Location
- 600 East Prairie Road Olathe, Kansas 66061 United States 38°53′18″N 94°48′31″W﻿ / ﻿38.8882°N 94.8086°W

Information
- School type: Public, High School
- Established: 1883, 1958 (current location)
- School board: Board Website
- School district: Olathe USD 233
- CEEB code: 172220
- Principal: Jason Herman
- Teaching staff: 137.00 (FTE)
- Grades: 9 to 12
- Enrollment: 2,036 (2023-2024)
- Student to teacher ratio: 14.86
- Campus type: Suburban
- Colors: Royal blue and Red
- Athletics conference: Sunflower League
- Mascot: Eagle
- Website: School Website

= Olathe North High School =

Olathe North High School is a public high school located in Olathe, Kansas, United States, serving students in grades 9–12. The school is one of five high schools in the Olathe USD 233 school district. The school colors are red and royal blue and the mascot is the Eagle.
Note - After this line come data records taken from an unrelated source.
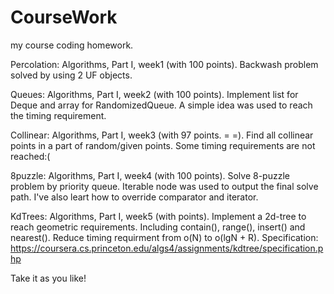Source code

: # CourseWork

my course coding homework.

Percolation: Algorithms, Part I, week1 (with 100 points). Backwash problem solved by using 2 UF objects.

Queues: Algorithms, Part I, week2 (with 100 points). Implement list for Deque and array for RandomizedQueue. A simple idea was used to reach the timing requirement.

Collinear: Algorithms, Part I, week3 (with 97 points. = =). Find all collinear points in a part of random/given points. Some timing requirements are not reached:(

8puzzle: Algorithms, Part I, week4 (with 100 points). Solve 8-puzzle problem by priority queue. Iterable node was used to output the final solve path. I've also leart how to override comparator and iterator.

KdTrees: Algorithms, Part I, week5 (with points). Implement a 2d-tree to reach geometric requirements. Including contain(), range(), insert() and nearest(). Reduce timing requirment from o(N) to o(lgN + R).
  Specification: https://coursera.cs.princeton.edu/algs4/assignments/kdtree/specification.php

Take it as you like!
Olathe North is a member of the Kansas State High School Activities Association and offers a variety of sports programs. Athletic teams compete in the 6A division and are known as the "Eagles". Extracurricular activities are also offered in the form of performing arts, school publications, and clubs.

==History==
Olathe North is the oldest of five high schools in Olathe, Kansas. The school was founded in 1883 as Olathe High School.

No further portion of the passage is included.